The study demonstrates the anti-inflammatory effects of two specialized proresolving mediators (SPMs), lipoxin B4 (LXB4) and Resolvin E1 (RvE1), on cultured tendon cells in which induced shoulder tendon disease was present.
According to Dr. Dakin and colleagues, resident (meaning part of the normal tissue) stromal cells, especially fibroblasts, play a pivotal role in inflammatory diseases of joints. After injury, fibroblasts become activated and show inflammation “memory,” an important event underlying the switch from acute to chronic inflammation. These cells become unable to return to their normal state. The SPMs identified by the researchers interfere with this chronic inflammatory process and help fibroblasts resolve tendon inflammation; hence the name “proresolving” mediators.
Commenting on the study, Undurti N Das, MD, DSc, UND Life Sciences, Battle Ground, WA, USA, and BioScience Research Centre and Department of Medicine, GVP Medical College and Hospital, Visakhapatnam, India, emphasized that understanding the crosstalk among resident stromal cells including fibroblasts that not only participate in inflammatory diseases of the joint, but also in the switch from acute to chronic inflammation, tissue resident and infiltrating macrophages, infiltrating immune cells, and endothelial cells is important to the disease process and for the development of newer therapeutic interventions.
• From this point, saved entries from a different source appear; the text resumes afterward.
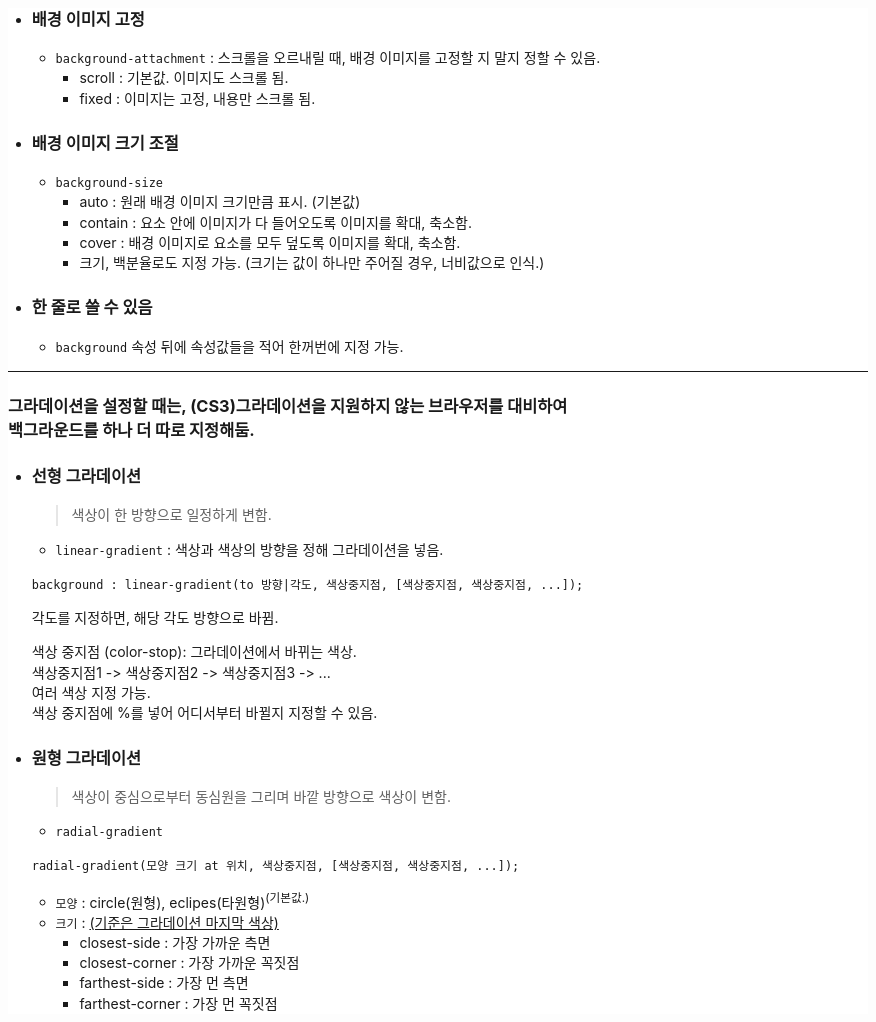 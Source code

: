 - ### 배경 이미지 고정  
    - `background-attachment` : 스크롤을 오르내릴 때, 배경 이미지를 고정할 지 말지 정할 수 있음.  
        - scroll : 기본값. 이미지도 스크롤 됨.  
        - fixed : 이미지는 고정, 내용만 스크롤 됨.  

- ### 배경 이미지 크기 조절  
    - `background-size`  
        - auto : 원래 배경 이미지 크기만큼 표시. (기본값)  
        - contain : 요소 안에 이미지가 다 들어오도록 이미지를 확대, 축소함.  
        - cover : 배경 이미지로 요소를 모두 덮도록 이미지를 확대, 축소함.  
        - 크기, 백분율로도 지정 가능. (크기는 값이 하나만 주어질 경우, 너비값으로 인식.)  

- ### 한 줄로 쓸 수 있음  
    - `background` 속성 뒤에 속성값들을 적어 한꺼번에 지정 가능.  

---

### 그라데이션을 설정할 때는, (CS3)그라데이션을 지원하지 않는 브라우저를 대비하여 <br> 백그라운드를 하나 더 따로 지정해둠.  

- ### 선형 그라데이션  
    > 색상이 한 방향으로 일정하게 변함.  
    - `linear-gradient` : 색상과 색상의 방향을 정해 그라데이션을 넣음.  
    ```html
    background : linear-gradient(to 방향|각도, 색상중지점, [색상중지점, 색상중지점, ...]);
    ```
    각도를 지정하면, 해당 각도 방향으로 바뀜.  

    색상 중지점 (color-stop): 그라데이션에서 바뀌는 색상.  
    색상중지점1 -> 색상중지점2 -> 색상중지점3 -> ...  
    여러 색상 지정 가능.  
    색상 중지점에 %를 넣어 어디서부터 바뀔지 지정할 수 있음.  
    
- ### 원형 그라데이션  
    > 색상이 중심으로부터 동심원을 그리며 바깥 방향으로 색상이 변함.  
    - `radial-gradient`  
    ```html
    radial-gradient(모양 크기 at 위치, 색상중지점, [색상중지점, 색상중지점, ...]);
    ```
    - `모양` : circle(원형), eclipes(타원형)<sup>(기본값.)</sup>  
    - `크기` : <span style="text-decoration:underline">(기준은 그라데이션 마지막 색상)</span>  
        - closest-side : 가장 가까운 측면  
        - closest-corner : 가장 가까운 꼭짓점  
        - farthest-side : 가장 먼 측면  
        - farthest-corner : 가장 먼 꼭짓점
“In this context, the report by Dakin et al is of substantial interest to the field. It establishes that tendon stromal cells isolated from patients with tendon tears show pro-inflammatory phenotype and secrete significantly higher amounts of interleukin (IL)-6 with dysregulated production and action of lipoxin A4, resolvins, protectins, and maresins compared to normal cells,” added Dr. Das.
“There is a clear unmet clinical need to develop effective new therapeutic approaches to treat tendon disease,” added Dr. Dakin. “SPMs, including LXB4 and RvE1, may target diseased cells and potentiate resolution of chronic tendon inflammation.”
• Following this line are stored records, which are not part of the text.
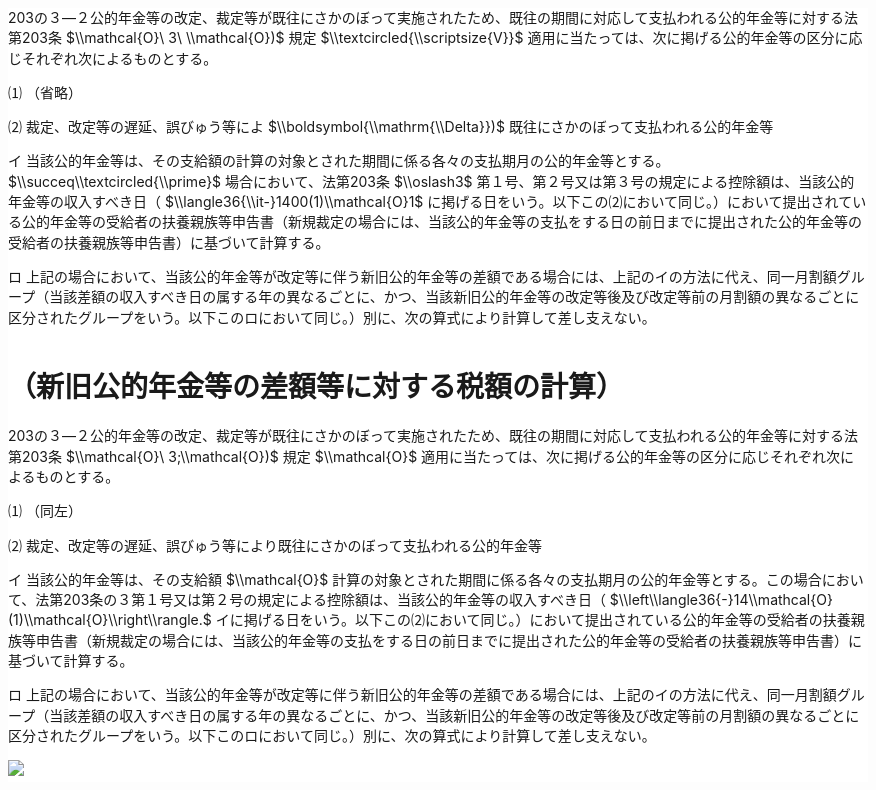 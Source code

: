 203の３―２公的年金等の改定、裁定等が既往にさかのぼって実施されたため、既往の期間に対応して支払われる公的年金等に対する法第203条 $\\mathcal{O}\ 3\ \\mathcal{O})$ 規定 $\\textcircled{\\scriptsize{V}}$ 適用に当たっては、次に掲げる公的年金等の区分に応じそれぞれ次によるものとする。

⑴ （省略）

⑵ 裁定、改定等の遅延、誤びゅう等によ $\\boldsymbol{\\mathrm{\\Delta}})$ 既往にさかのぼって支払われる公的年金等

イ 当該公的年金等は、その支給額の計算の対象とされた期間に係る各々の支払期月の公的年金等とする。 $\\succeq\\textcircled{\\prime}$ 場合において、法第203条 $\\oslash3$ 第１号、第２号又は第３号の規定による控除額は、当該公的年金等の収入すべき日（ $\\langle36{\\it-}1400(1)\\mathcal{O}1$ に掲げる日をいう。以下この⑵において同じ。）において提出されている公的年金等の受給者の扶養親族等申告書（新規裁定の場合には、当該公的年金等の支払をする日の前日までに提出された公的年金等の受給者の扶養親族等申告書）に基づいて計算する。

ロ 上記の場合において、当該公的年金等が改定等に伴う新旧公的年金等の差額である場合には、上記のイの方法に代え、同一月割額グループ（当該差額の収入すべき日の属する年の異なるごとに、かつ、当該新旧公的年金等の改定等後及び改定等前の月割額の異なるごとに区分されたグループをいう。以下このロにおいて同じ。）別に、次の算式により計算して差し支えない。

# （新旧公的年金等の差額等に対する税額の計算）

203の３―２公的年金等の改定、裁定等が既往にさかのぼって実施されたため、既往の期間に対応して支払われる公的年金等に対する法第203条 $\\mathcal{O}\ 3;\\mathcal{O})$ 規定 $\\mathcal{O}$ 適用に当たっては、次に掲げる公的年金等の区分に応じそれぞれ次によるものとする。

⑴ （同左）

⑵ 裁定、改定等の遅延、誤びゅう等により既往にさかのぼって支払われる公的年金等

イ 当該公的年金等は、その支給額 $\\mathcal{O}$ 計算の対象とされた期間に係る各々の支払期月の公的年金等とする。この場合において、法第203条の３第１号又は第２号の規定による控除額は、当該公的年金等の収入すべき日（ $\\left\\langle36{-}14\\mathcal{O}(1)\\mathcal{O}\\right\\rangle.$ イに掲げる日をいう。以下この⑵において同じ。）において提出されている公的年金等の受給者の扶養親族等申告書（新規裁定の場合には、当該公的年金等の支払をする日の前日までに提出された公的年金等の受給者の扶養親族等申告書）に基づいて計算する。

ロ 上記の場合において、当該公的年金等が改定等に伴う新旧公的年金等の差額である場合には、上記のイの方法に代え、同一月割額グループ（当該差額の収入すべき日の属する年の異なるごとに、かつ、当該新旧公的年金等の改定等後及び改定等前の月割額の異なるごとに区分されたグループをいう。以下このロにおいて同じ。）別に、次の算式により計算して差し支えない。

![](https://www.nta.go.jp/tmp/724d5042-2a3e-4bdc-b1a6-0b73e7bde7e5/images/b1d251027f6a679f8939002ac12c9d8365158396347a3bd213ca9d9b6803bb20.jpg)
Shoulder pain is the third most common cause of musculoskeletal pain, and tears affecting shoulder rotator cuff tendons comprise a large proportion of this disease burden. Current treatments for tendon injuries include physical therapy, non-steroidal anti-inflammatory drugs, platelet rich plasma, steroid injections, and surgery to repair torn tendons. These therapies are frequently ineffective, steroids are potentially harmful, and tendon tear surgery is associated with high postoperative failure rates. Therefore, alternative therapies targeting the cells driving chronic inflammation are required to help patients, and ideally avoid some of the problems associated with surgery, steroids, NSAIDS, or other interventions.